Even heroes need help
In many cases, line managers just aren’t getting the support they need. They want to learn but can’t because they don’t have the time and because the training resources aren’t there. A quarter of managers can’t find learning when they need it, according to research by Towards Maturity; and when they can find the training they’re looking for, 37% are put off by the uninspiring or irrelevant content.
Design for success – design for both!
In our award-winning customer service training with AXA, the whole programme was designed with and around line managers. Before rolling out Inspiring Customer First at the company’s UK contact centre, team leaders took part in an intensive ‘Train the Trainers’ session. As expert coaches and on-the-ground ambassadors, they were then central to the success of the roll-out.
Not all heroes wear capes
The Macleod Report commissioned by the UK Government looked at the employee disengagement crisis that was affecting businesses. The conclusion to be drawn from one of its key points is clear: effective line managers equal more engaged employees.

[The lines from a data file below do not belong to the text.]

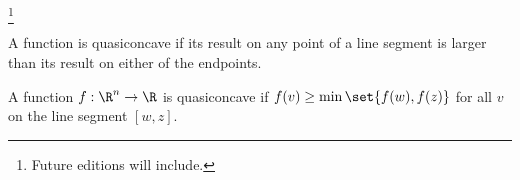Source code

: 
  \ifhmode\unskip\fi\footnote{
Future editions will include.
  }


A function is quasiconcave if its result on any point of a line segment is larger than its result on either of the endpoints.


A function $f: \R^n \to \R$ is quasiconcave if $f(v) \geq \min\set{f(w), f(z)}$ for all $v$ on the line segment $[w, z]$.

\blankpage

“By far the major influence on an employee's engagement is the relationship with the immediate manager, reflected in the day-to-day workplace climate. Employers are not generally recognising this: less than 20% of managers have received training in how to engage with and bring out the best in their people.” - Macleod Report
Line managers are in a unique position that affords them super powers as advocates and supporters of employee performance and development. They should be every organisation’s learning heroes. And that’s why they deserve L&D’s special attention.